Es sind weniger Konstruktionsfehler als Produktionsprobleme, die die Verzögerung bei der Lizenzierung begründen: Staatsbetrieb NPO Saturn, der im nördlich von Moskau gelegenen Rybinsk die Triebwerke fertigt, hat bis vor Kurzem vor allem Kraftwerksturbinen hergestellt und Düsen des Tupolew-Verkaufsschlagers Tu-154M montiert. Und im fernöstlichen Komsomolsk am Amur, wo der Superjet im Suchoi-Werk „Gagarin“ endmontiert wird, wurden selbst zu Sowjetzeiten nie Zivilflugzeuge hergestellt, sondern Kampfjets.

Die fehlende Fertigungserfahrung führt zu mangelnder Konstanz: Von zehn Superjet-Triebwerken fällt beim Testbetrieb eins aus. Mittlerweile spotten russische Zeitungen, der Superjet sei nicht super, sondern einfach nur ein Jet.

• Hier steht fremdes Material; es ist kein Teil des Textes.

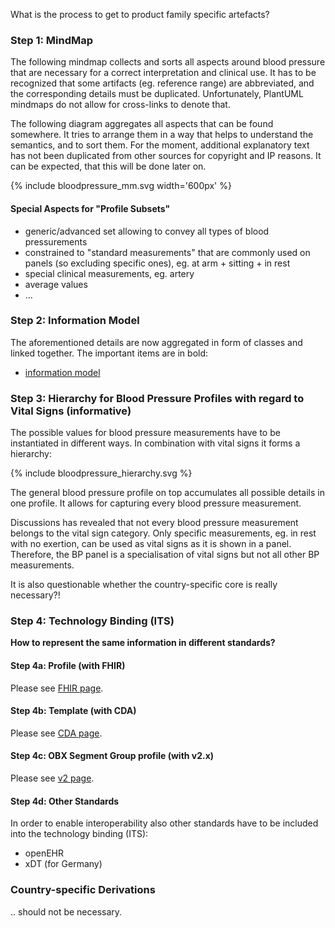 <style>
table th {background: #f0b033}
table tr:nth-child(even) {background: #EEE}
table tr:nth-child(odd) {background: #FFF}
</style>

What is the process to get to product family specific artefacts?

### Step 1: MindMap

The following mindmap collects and sorts all aspects around blood pressure that are necessary for 
a correct interpretation and clinical use.
It has to be recognized that some artifacts (eg. reference range) are abbreviated, and the corresponding details 
must be duplicated. Unfortunately, PlantUML mindmaps do not allow for cross-links to denote that.

The following diagram aggregates all aspects that can be found somewhere.
It tries to arrange them in a way that helps to understand the semantics,
and to sort them.
For the moment, additional explanatory text has not been duplicated from other sources for copyright and IP reasons.
It can be expected, that this will be done later on.

<div>
{% include bloodpressure_mm.svg width='600px' %}
</div>


#### Special Aspects for "Profile Subsets"

* generic/advanced set allowing to convey all types of blood pressurements
* constrained to "standard measurements" that are commonly used on panels (so excluding specific ones), eg. at arm + sitting + in rest
* special clinical measurements, eg. artery
* average values
* ...

### Step 2: Information Model

The aforementioned details are now aggregated in form of classes and linked together.
The important items are in bold:

* [information model](model.html)


### Step 3: Hierarchy for Blood Pressure Profiles with regard to Vital Signs (informative)

The possible values for blood pressure measurements have to be instantiated in different ways.
In combination with vital signs it forms a hierarchy:

<div width="500px">
{% include bloodpressure_hierarchy.svg %}
</div>

The general blood pressure profile on top accumulates all possible details in one profile.
It allows for capturing every blood pressure measurement.

Discussions has revealed that not every blood pressure measurement belongs to the vital sign category.
Only specific measurements, eg. in rest with no exertion, can be used as vital signs as it is shown in a panel.
Therefore, the BP panel is a specialisation of vital signs but not all other BP measurements.

It is also questionable whether the country-specific core is really necessary?!

### Step 4: Technology Binding (ITS)

**How to represent the same information in different standards?**

#### Step 4a: Profile (with FHIR)

Please see [FHIR page](fhir.html).

#### Step 4b: Template (with CDA)

Please see [CDA page](cda.html).


#### Step 4c: OBX Segment Group profile (with v2.x)

Please see [v2 page](v2.html).

#### Step 4d: Other Standards

In order to enable interoperability also other standards have to be included into
the technology binding (ITS):

* openEHR
* xDT (for Germany)



### Country-specific Derivations

.. should not be necessary.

Dabei hängt am Erfolg des Prestigeprojekts SSJ 100 das Schicksal der gesamten nationalen Luftfahrtbranche, glauben russische Experten wie Roman Gusarew vom Branchendienst Avia.ru: „Wenn der Superjet floppt, hat die Flugzeugindustrie auf Jahrzehnte hinaus Vertrauen verspielt.“

Tabelle: Superjet und seine Konkurrenz

Doch so weit werde es der Kreml nicht kommen lassen, sagt Gusarew: „Die Regierung wird den Superjet 100 auf den Markt drücken, ganz gleich wie viele Milliarden für das Projekt noch verbrannt werden.“ Geld spielt keine Rolle, wenn Russlands Image auf dem Spiel steht. Rund 3,5 Milliarden Dollar haben Regierung und Staatsbanken bis zum Frühjahr vorigen Jahres in den Flieger gesteckt. Wie viele Millionen seither zusätzlich geflossen sind und wie teuer die Entwicklung den Staat insgesamt kommt, wissen selbst bestens informierte Branchenexperten nicht.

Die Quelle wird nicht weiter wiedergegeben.